Opus Däi

Touch The Sun EP

Written by: TL on 13/08/2009 14:24:23

Recently I hinted that I was working on a review of an EP, released by Los Angeles newbies Opus Däi back in May. The EP, titled "Touch The Sun", had been lost in the vastness of my inbox and the inconsistency of my memory and hence I only recently found it and started to listen to it. So let's waste no more time and get down and dirty shall we?

The record opens up massively with it's strongest track "Sandcastles". The sound of it can be best described by having you imagine Muse or The Mars Volta suddenly abandoning their experimentation and just going for some straightforward, kickass songwriting instead.

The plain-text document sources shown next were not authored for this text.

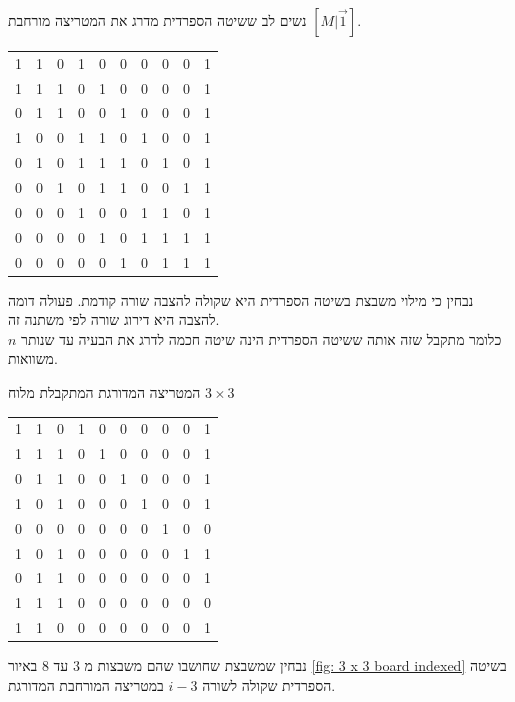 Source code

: \documentclass[12pt,twoside]{article}
\begin{document}
נשים לב ששיטה הספרדית מדרג את המטריצה מורחבת 
$[M | \vec{1}]$.

\begin{center}
    \begin{tabular}{|ccccccccc|c|}
        \hline
        1& 1& 0& 1& 0& 0& 0& 0& 0& 1 \\
        1& 1& 1& 0& 1& 0& 0& 0& 0& 1 \\
        0& 1& 1& 0& 0& 1& 0& 0& 0& 1 \\
        1& 0& 0& 1& 1& 0& 1& 0& 0& 1 \\
        0& 1& 0& 1& 1& 1& 0& 1& 0& 1 \\
        0& 0& 1& 0& 1& 1& 0& 0& 1& 1 \\
        0& 0& 0& 1& 0& 0& 1& 1& 0& 1 \\
        0& 0& 0& 0& 1& 0& 1& 1& 1& 1 \\
        0& 0& 0& 0& 0& 1& 0& 1& 1& 1 \\
        \hline
    \end{tabular}
\end{center}

נבחין כי מילוי משבצת 
בשיטה הספרדית היא שקולה להצבה 
שורה קודמת.
פעולה דומה להצבה היא 
דירוג שורה 
לפי משתנה זה.
\\
כלומר מתקבל שזה אותה ששיטה הספרדית הינה 
שיטה חכמה לדרג את הבעיה
עד שנותר 
$n$
משוואות.

המטריצה המדורגת המתקבלת
מלוח 
$3 \times 3$
   

\begin{center}
    \begin{tabular}{|ccccccccc|c|}
        \hline
1& 1& 0& 1& 0& 0& 0& 0& 0& 1 \\
1& 1& 1& 0& 1& 0& 0& 0& 0& 1 \\
0& 1& 1& 0& 0& 1& 0& 0& 0& 1 \\
1& 0& 1& 0& 0& 0& 1& 0& 0& 1\\
0& 0& 0& 0& 0& 0& 0& 1& 0& 0\\
1& 0& 1& 0& 0& 0& 0& 0& 1& 1\\
0& 1& 1& 0& 0& 0& 0& 0& 0& 1\\
1& 1& 1& 0& 0& 0& 0& 0& 0& 0\\
1& 1& 0& 0& 0& 0& 0& 0& 0& 1\\
        \hline
    \end{tabular}
\end{center}

נבחין שמשבצת שחושבו
שהם משבצות 
מ
$3$
עד 
$8$
באיור
\ref{fig: 3 x 3 board indexed}
בשיטה הספרדית
שקולה לשורה 
$i-3$
במטריצה המורחבת המדורגת.
\end{document}
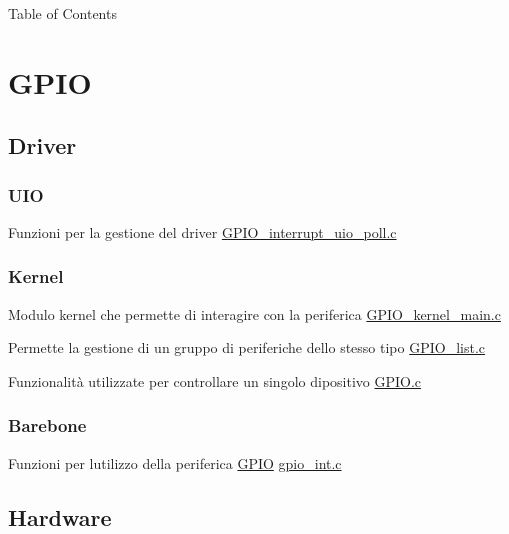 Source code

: \begin{DoxyParagraph}{Table of Contents}

\end{DoxyParagraph}
\hypertarget{index_GPIO}{}\section{G\+P\+IO}\label{index_GPIO}
\hypertarget{index_Driver}{}\subsection{Driver}\label{index_Driver}
\hypertarget{index_UIO}{}\subsubsection{U\+IO}\label{index_UIO}

\begin{DoxyItemize}
\item Funzioni per la gestione del driver \hyperlink{GPIO__interrupt__uio__poll_8c}{G\+P\+I\+O\+\_\+interrupt\+\_\+uio\+\_\+poll.\+c} 
\end{DoxyItemize}\hypertarget{index_Kernel}{}\subsubsection{Kernel}\label{index_Kernel}

\begin{DoxyItemize}
\item Modulo kernel che permette di interagire con la periferica \hyperlink{GPIO__kernel__main_8c}{G\+P\+I\+O\+\_\+kernel\+\_\+main.\+c}
\item Permette la gestione di un gruppo di periferiche dello stesso tipo \hyperlink{GPIO__list_8c}{G\+P\+I\+O\+\_\+list.\+c}
\item Funzionalità utilizzate per controllare un singolo dipositivo \hyperlink{GPIO_8c}{G\+P\+I\+O.\+c} 
\end{DoxyItemize}\hypertarget{index_Barebone}{}\subsubsection{Barebone}\label{index_Barebone}

\begin{DoxyItemize}
\item Funzioni per l\textquotesingle{}utilizzo della periferica \hyperlink{structGPIO}{G\+P\+IO}  \hyperlink{gpio__int_8c}{gpio\+\_\+int.\+c} 
\end{DoxyItemize}\hypertarget{index_Hardware}{}\subsection{Hardware}\label{index_Hardware}

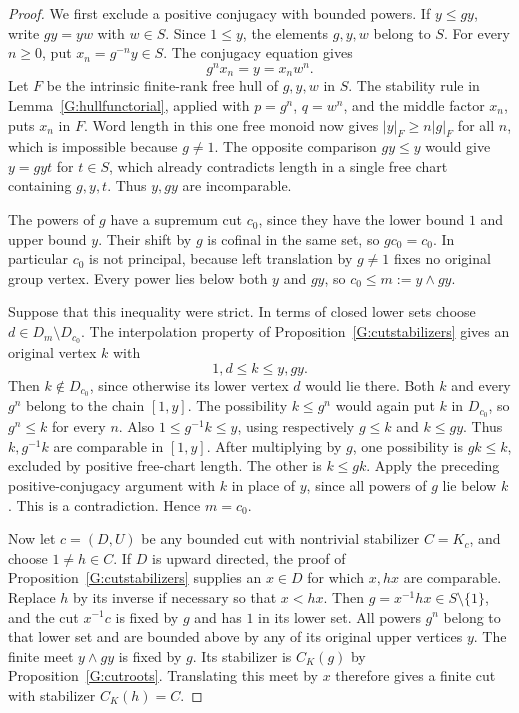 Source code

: \begin{proof}
We first exclude a positive conjugacy with bounded powers.
If $y\le gy$, write $gy=yw$ with $w\in S$. Since $1\le y$,
the elements $g,y,w$ belong to $S$. For every $n\ge0$, put
$x_n=g^{-n}y\in S$. The conjugacy equation gives
\[
 g^n x_n=y=x_n w^n.
\]
Let $F$ be the intrinsic finite-rank free hull of $g,y,w$ in
$S$. The stability rule in Lemma~\ref{G:hullfunctorial}, applied
with $p=g^n$, $q=w^n$, and the middle factor $x_n$, puts $x_n$
in $F$. Word length in this one free monoid now gives
$|y|_F\ge n|g|_F$ for all $n$, which is impossible because
$g\ne1$. The opposite comparison $gy\le y$ would give
$y=gyt$ for $t\in S$, which already contradicts length in a
single free chart containing $g,y,t$. Thus $y,gy$ are
incomparable.

The powers of $g$ have a supremum cut $c_0$, since they have
the lower bound $1$ and upper bound $y$. Their shift by $g$
is cofinal in the same set, so $gc_0=c_0$. In particular
$c_0$ is not principal, because left translation by $g\ne1$
fixes no original group vertex. Every power lies below both
$y$ and $gy$, so $c_0\le m:=y\wedge gy$.

Suppose that this inequality were strict. In terms of closed
lower sets choose $d\in D_m\setminus D_{c_0}$. The
interpolation property of Proposition~\ref{G:cutstabilizers}
gives an original vertex $k$ with
\[
 1,d\le k\le y,gy.
\]
Then $k\notin D_{c_0}$, since otherwise its lower vertex $d$
would lie there. Both $k$ and every $g^n$ belong to the chain
$[1,y]$. The possibility $k\le g^n$ would again put $k$ in
$D_{c_0}$, so $g^n\le k$ for every $n$. Also
$1\le g^{-1}k\le y$, using respectively $g\le k$ and
$k\le gy$. Thus $k,g^{-1}k$ are comparable in $[1,y]$.
After multiplying by $g$, one possibility is $gk\le k$,
excluded by positive free-chart length. The other is
$k\le gk$. Apply the preceding positive-conjugacy argument
with $k$ in place of $y$, since all powers of $g$ lie below
$k$. This is a contradiction. Hence $m=c_0$.

Now let $c=(D,U)$ be any bounded cut with nontrivial stabilizer
$C=K_c$, and choose $1\ne h\in C$. If $D$ is upward directed,
the proof of Proposition~\ref{G:cutstabilizers} supplies an
$x\in D$ for which $x,hx$ are comparable. Replace $h$ by its
inverse if necessary so that $x<hx$. Then
$g=x^{-1}hx\in S\setminus\{1\}$, and the cut $x^{-1}c$
is fixed by $g$ and has $1$ in its lower set. All powers
$g^n$ belong to that lower set and are bounded above by any
of its original upper vertices $y$. The finite meet $y\wedge
gy$ is fixed by $g$. Its stabilizer is $C_K(g)$ by
Proposition~\ref{G:cutroots}. Translating this meet by $x$
therefore gives a finite cut with stabilizer
$C_K(h)=C$.


\end{proof}
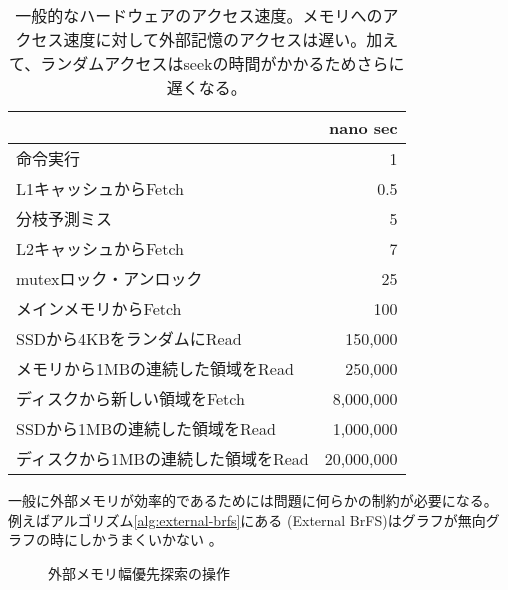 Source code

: \begin{table}
\centering
\caption{一般的なハードウェアのアクセス速度。メモリへのアクセス速度に対して外部記憶のアクセスは遅い。加えて、ランダムアクセスはseekの時間がかかるためさらに遅くなる。 }
\label{tbl:latency}
\begin{tabular}{|l|r|}
		   & nano sec \\ \hline
	命令実行 & 1 \\
	L1キャッシュからFetch & 0.5 \\
	分枝予測ミス 		& 5 \\
	L2キャッシュからFetch & 7 \\
	mutexロック・アンロック			& 25 \\
	メインメモリからFetch  	& 100 \\
	SSDから4KBをランダムにRead         & 150,000 \\
	メモリから1MBの連続した領域をRead & 250,000 \\
	ディスクから新しい領域をFetch & 8,000,000 \\
	SSDから1MBの連続した領域をRead		& 1,000,000 \\
	ディスクから1MBの連続した領域をRead 	& 20,000,000 \\
	
\end{tabular}
\end{table}


一般に外部メモリが効率的であるためには問題に何らかの制約が必要になる。
例えばアルゴリズム\ref{alg:external-brfs}にある (External BrFS)はグラフが無向グラフの時にしかうまくいかない \cite{mehlhorn2002external}。

\begin{figure}
  \centering
  \scalebox{0.75}{
  \begin{tikzpicture}[scale=0.6]
    
  \end{tikzpicture}
  }
  \caption{外部メモリ幅優先探索の操作}
  \label{fig:external-brfs}
\end{figure}

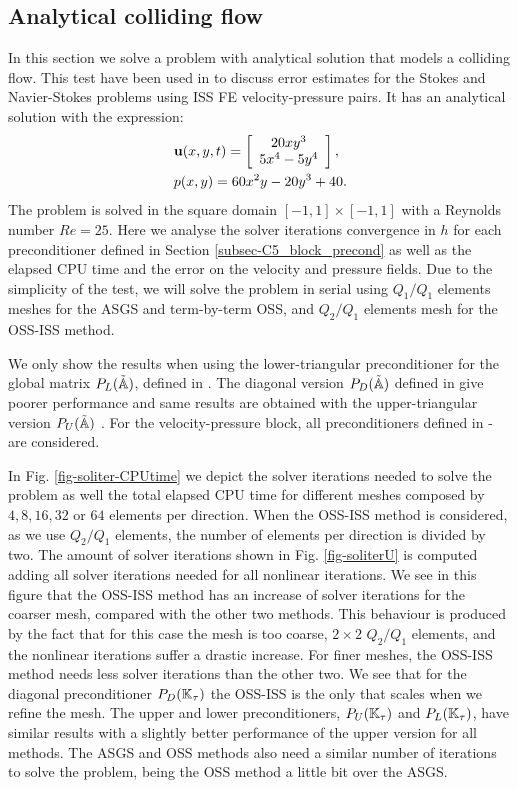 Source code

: \subsection{Analytical colliding flow}
\label{subsec-C5_colliding}
In this section we solve a problem with analytical solution that models a colliding flow. This test have been used in \cite{elman_finite_2005} to discuss error estimates for the Stokes and Navier-Stokes problems using ISS FE velocity-pressure pairs. It has an analytical solution with the expression:
\begin{eqnarray}
\label{eq-C5_analytical_u}
&{\bf u}(x,y,t) = \left[ \begin{array}{c}
20xy^3\\
5x^4-5y^4
\end{array}\right],\\
\label{eq-C5_analytical_p}
&p(x,y) = 60x^2y-20y^3+40.
\end{eqnarray}
The problem is solved in the square domain $[-1,1]\times[-1,1]$ with a Reynolds number $Re=25$. Here we analyse the solver iterations convergence in $h$ for each preconditioner defined in Section \ref{subsec-C5_block_precond} as well as the elapsed CPU time and the error on the velocity and pressure fields. Due to the simplicity of the test, we will solve the problem in serial using $Q_1/Q_1$ elements meshes for the ASGS and term-by-term OSS, and $Q_2/Q_1$ elements mesh for the OSS-ISS method.

We only show the results when using the lower-triangular preconditioner for the global matrix $P_L(\tilde{\mathbb{A}})$, defined in . The diagonal version $P_D(\tilde{\mathbb{A}})$ defined in  give poorer performance and same results are obtained with the upper-triangular version $P_U(\tilde{\mathbb{A}})$ . For the velocity-pressure block, all preconditioners defined in - are considered.

In Fig. \ref{fig-soliter-CPUtime} we depict the solver iterations needed to solve the problem as well the total elapsed CPU time for different meshes composed by $4,8,16,32$ or $64$ elements per direction. When the OSS-ISS method is considered, as we use $Q_2/Q_1$ elements, the number of elements per direction is divided by two. The amount of solver iterations shown in Fig. \ref{fig-soliterU} is computed adding all solver iterations needed for all nonlinear iterations. We see in this figure that the OSS-ISS method has an increase of solver iterations for the coarser mesh, compared with the other two methods. This behaviour is produced by the fact that for this case the mesh is too coarse, $2\times2$ $Q_2/Q_1$ elements, and the nonlinear iterations suffer a drastic increase. For finer meshes, the OSS-ISS method needs less solver iterations than the other two. We see that for the diagonal preconditioner $P_D(\mathbb{K}_\tau)$ the OSS-ISS is the only that scales when we refine the mesh. The upper and lower preconditioners, $P_U(\mathbb{K}_\tau)$ and $P_L(\mathbb{K}_\tau)$, have similar results with a slightly better performance of the upper version for all methods. The ASGS and OSS methods also need a similar number of iterations to solve the problem, being the OSS method a little bit over the ASGS.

A brief, chuggy post hardcore riff and then we're off with some "Knights Of Cydonia"-ish shredding and some impossibly high pitched vocal work from singer Tim Neighbors. The thing just gallops past without looking back, and words like "fireworks" and "powerplay" pass before your inner eye as you try to recover from this punch-to-the-gut of an opener. What a way to start!

The next song however, while trying to achieve more or less the exact same thing as the opener, does ease up on the power a bit, and allows room for brief periods focused on Matt Bellamy-ish subtle falsetto singing. It's still cool and it still rocks, but it is honestly a notch below the opener. Nevertheless, the following "The Day The World Stopped Turning" strikes a more epic chord, and the mellower parts, that are sandwiched in between more over the top choruses, bring The Parlor Mob's more classically tinged rock'n'roll to mind. Which, given the awesomeness of that band of course isn't a bad thing at all.

Next up is a two minute atmospheric track called "Cry Of Architeuthis" - which does seem a little odd on an EP that's only four tracks long, but it doesn't detract anything from the impression made so I'm not going to deduct points for it. After it, the record then closes with its title track, and again we're treated to some mellow acoustics similar to those heard on occasion from The Parlor Mob. The difference here is that this song actually stays mellow for the majority of its duration, only slowly progressing to another climatic display of Tim's excessive vocal range.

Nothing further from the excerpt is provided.